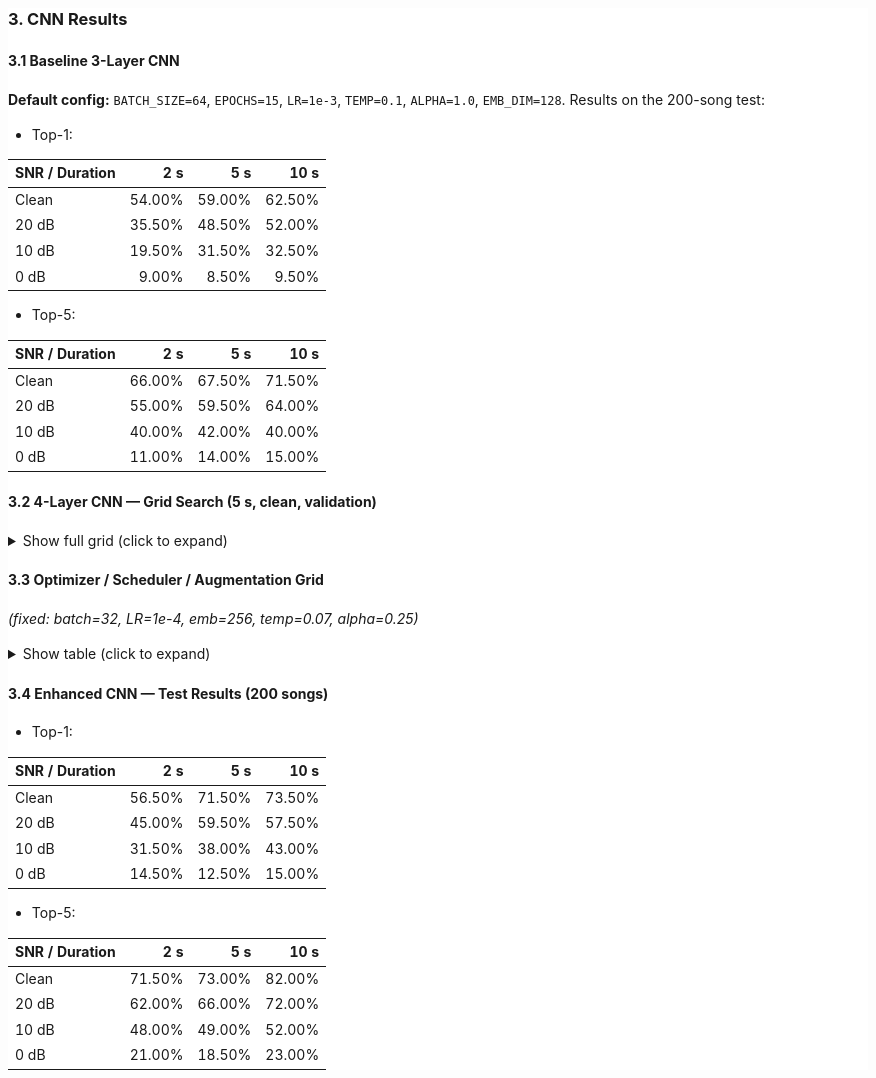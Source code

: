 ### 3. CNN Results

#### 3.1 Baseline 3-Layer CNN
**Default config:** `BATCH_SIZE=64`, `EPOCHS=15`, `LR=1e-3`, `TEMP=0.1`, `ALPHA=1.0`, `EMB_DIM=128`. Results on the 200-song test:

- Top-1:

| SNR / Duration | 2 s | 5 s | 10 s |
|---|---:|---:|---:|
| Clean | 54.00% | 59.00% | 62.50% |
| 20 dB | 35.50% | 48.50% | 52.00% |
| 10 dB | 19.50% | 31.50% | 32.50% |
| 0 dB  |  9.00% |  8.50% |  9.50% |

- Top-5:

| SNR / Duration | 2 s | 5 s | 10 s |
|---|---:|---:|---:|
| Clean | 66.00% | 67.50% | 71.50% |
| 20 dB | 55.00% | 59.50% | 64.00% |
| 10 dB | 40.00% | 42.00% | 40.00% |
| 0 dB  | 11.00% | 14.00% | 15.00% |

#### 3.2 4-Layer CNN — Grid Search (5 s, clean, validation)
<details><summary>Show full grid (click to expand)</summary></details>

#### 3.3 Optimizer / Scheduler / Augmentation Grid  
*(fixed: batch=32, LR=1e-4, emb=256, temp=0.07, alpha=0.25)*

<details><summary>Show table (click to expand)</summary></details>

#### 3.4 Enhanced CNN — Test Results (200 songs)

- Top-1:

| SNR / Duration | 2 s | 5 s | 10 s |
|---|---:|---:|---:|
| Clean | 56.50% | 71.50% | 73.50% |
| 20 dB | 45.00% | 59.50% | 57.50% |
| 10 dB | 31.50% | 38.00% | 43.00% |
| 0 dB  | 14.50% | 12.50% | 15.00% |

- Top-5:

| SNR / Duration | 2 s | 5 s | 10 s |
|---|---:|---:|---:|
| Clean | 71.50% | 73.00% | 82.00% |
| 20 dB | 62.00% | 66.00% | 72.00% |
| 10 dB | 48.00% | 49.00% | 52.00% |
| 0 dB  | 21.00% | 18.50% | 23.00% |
· · · ·
EXERCISE OBJECTIVE> Across the records above, return every line that contains the word "summary".

WRITTEN RESPONSE>
<details><summary>Show full grid (click to expand)</summary></details>
<details><summary>Show table (click to expand)</summary></details>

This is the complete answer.